What you are asked to do: For the entries that appear below, write out the exact text and omit the pictures.
··· Record excerpts
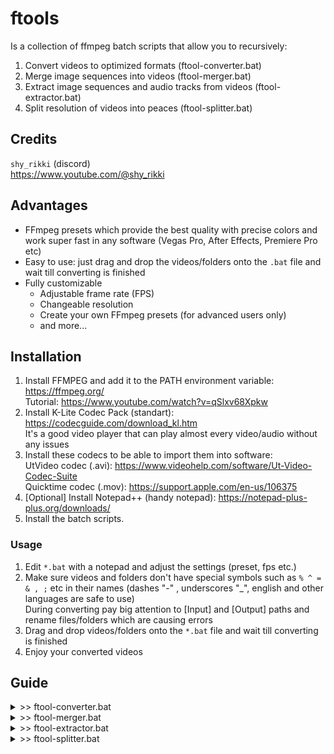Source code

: # ftools
Is a collection of ffmpeg batch scripts that allow you to recursively:  
1. Convert videos to optimized formats (ftool-converter.bat)  
2. Merge image sequences into videos (ftool-merger.bat)  
3. Extract image sequences and audio tracks from videos (ftool-extractor.bat)  
4. Split resolution of videos into peaces (ftool-splitter.bat)  

## Credits
`shy_rikki` (discord)  
https://www.youtube.com/@shy_rikki  

## Advantages
- FFmpeg presets which provide the best quality with precise colors and work super fast in any software (Vegas Pro, After Effects, Premiere Pro etc)
- Easy to use: just drag and drop the videos/folders onto the `.bat` file and wait till converting is finished
- Fully customizable
  - Adjustable frame rate (FPS)
  - Changeable resolution
  - Create your own FFmpeg presets (for advanced users only)
  - and more...

## Installation
1. Install FFMPEG and add it to the PATH environment variable: https://ffmpeg.org/  
Tutorial: https://www.youtube.com/watch?v=qSlxv68Xpkw  
2. Install K-Lite Codec Pack (standart): https://codecguide.com/download_kl.htm  
It's a good video player that can play almost every video/audio without any issues  
3. Install these codecs to be able to import them into software:  
UtVideo codec (.avi): https://www.videohelp.com/software/Ut-Video-Codec-Suite  
Quicktime codec (.mov): https://support.apple.com/en-us/106375  
4. [Optional] Install Notepad++ (handy notepad): https://notepad-plus-plus.org/downloads/  
5. Install the batch scripts.  

### Usage
1. Edit `*.bat` with a notepad and adjust the settings (preset, fps etc.)  
2. Make sure videos and folders don't have special symbols such as `% ^ = & , ;` etc in their names (dashes "-" , underscores "_", english and other languages are safe to use)  
   During converting pay big attention to [Input] and [Output] paths and rename files/folders which are causing errors  
3. Drag and drop videos/folders onto the `*.bat` file and wait till converting is finished
4. Enjoy your converted videos  


## Guide

<details>
<summary> >> ftool-converter.bat </summary>
<br>

### How to add an ffmpeg preset?
1. Make a new preset  
![image](https://github.com/user-attachments/assets/2a82f8a7-5817-478c-8d13-c8a8842d81e1)  
2. Adjust echo  
![image](https://github.com/user-attachments/assets/660246b8-c04e-4b7d-912e-1dae1ac64c64)  
3. Specify the new preset in `render_all_presets` function to make a preset called "all" work correctly  
![image](https://github.com/user-attachments/assets/7afdd0d8-e285-4806-977d-14f71684036a)  

[Optional] Setup more video extensions which ffmpeg will try to convert  
![image](https://github.com/user-attachments/assets/d2e36bc9-2a6e-49fc-9f21-717f1b1fcdc7)  

<br>
</details>


<details>
<summary> >> ftool-merger.bat </summary>
<br>

1. Make a new preset  
![image](https://github.com/user-attachments/assets/555da13c-c763-4825-819b-6b04bb4975a0)  
2. [Optional] Setup more image extensions which ffmpeg will try to merge  
![image](https://github.com/user-attachments/assets/60689d40-2af2-4b6e-a064-689c8cd4180b)  
3. Adjust echo  
![image](https://github.com/user-attachments/assets/b559c942-8dd1-475f-87d5-2f4bb8d5d039)  
4. Specify the new preset in `render_all_presets` function to make a preset called "all" work correctly  
![image](https://github.com/user-attachments/assets/21446c0c-86d3-4e11-8cbf-faa3e7ac7074)  

<br>
</details>


<details>
<summary> >> ftool-extractor.bat </summary>
<br>

<br>
</details>


<details>
<summary> >> ftool-splitter.bat </summary>
<br>

<br>
</details>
······
Solved problem:
Source code

: # ftools
Is a collection of ffmpeg batch scripts that allow you to recursively:  
1. Convert videos to optimized formats (ftool-converter.bat)  
2. Merge image sequences into videos (ftool-merger.bat)  
3. Extract image sequences and audio tracks from videos (ftool-extractor.bat)  
4. Split resolution of videos into peaces (ftool-splitter.bat)  

## Credits
`shy_rikki` (discord)  
https://www.youtube.com/@shy_rikki  

## Advantages
- FFmpeg presets which provide the best quality with precise colors and work super fast in any software (Vegas Pro, After Effects, Premiere Pro etc)
- Easy to use: just drag and drop the videos/folders onto the `.bat` file and wait till converting is finished
- Fully customizable
  - Adjustable frame rate (FPS)
  - Changeable resolution
  - Create your own FFmpeg presets (for advanced users only)
  - and more...

## Installation
1. Install FFMPEG and add it to the PATH environment variable: https://ffmpeg.org/  
Tutorial: https://www.youtube.com/watch?v=qSlxv68Xpkw  
2. Install K-Lite Codec Pack (standart): https://codecguide.com/download_kl.htm  
It's a good video player that can play almost every video/audio without any issues  
3. Install these codecs to be able to import them into software:  
UtVideo codec (.avi): https://www.videohelp.com/software/Ut-Video-Codec-Suite  
Quicktime codec (.mov): https://support.apple.com/en-us/106375  
4. [Optional] Install Notepad++ (handy notepad): https://notepad-plus-plus.org/downloads/  
5. Install the batch scripts.  

### Usage
1. Edit `*.bat` with a notepad and adjust the settings (preset, fps etc.)  
2. Make sure videos and folders don't have special symbols such as `% ^ = & , ;` etc in their names (dashes "-" , underscores "_", english and other languages are safe to use)  
   During converting pay big attention to [Input] and [Output] paths and rename files/folders which are causing errors  
3. Drag and drop videos/folders onto the `*.bat` file and wait till converting is finished
4. Enjoy your converted videos  


## Guide

<details>
<summary> >> ftool-converter.bat </summary>
<br>

### How to add an ffmpeg preset?
1. Make a new preset  
![image](https://github.com/user-attachments/assets/2a82f8a7-5817-478c-8d13-c8a8842d81e1)  
2. Adjust echo  
![image](https://github.com/user-attachments/assets/660246b8-c04e-4b7d-912e-1dae1ac64c64)  
3. Specify the new preset in `render_all_presets` function to make a preset called "all" work correctly  
![image](https://github.com/user-attachments/assets/7afdd0d8-e285-4806-977d-14f71684036a)  

[Optional] Setup more video extensions which ffmpeg will try to convert  
![image](https://github.com/user-attachments/assets/d2e36bc9-2a6e-49fc-9f21-717f1b1fcdc7)  

<br>
</details>


<details>
<summary> >> ftool-merger.bat </summary>
<br>

1. Make a new preset  
![image](https://github.com/user-attachments/assets/555da13c-c763-4825-819b-6b04bb4975a0)  
2. [Optional] Setup more image extensions which ffmpeg will try to merge  
![image](https://github.com/user-attachments/assets/60689d40-2af2-4b6e-a064-689c8cd4180b)  
3. Adjust echo  
![image](https://github.com/user-attachments/assets/b559c942-8dd1-475f-87d5-2f4bb8d5d039)  
4. Specify the new preset in `render_all_presets` function to make a preset called "all" work correctly  
![image](https://github.com/user-attachments/assets/21446c0c-86d3-4e11-8cbf-faa3e7ac7074)  

<br>
</details>


<details>
<summary> >> ftool-extractor.bat </summary>
<br>

<br>
</details>


<details>
<summary> >> ftool-splitter.bat </summary>
<br>

<br>
</details>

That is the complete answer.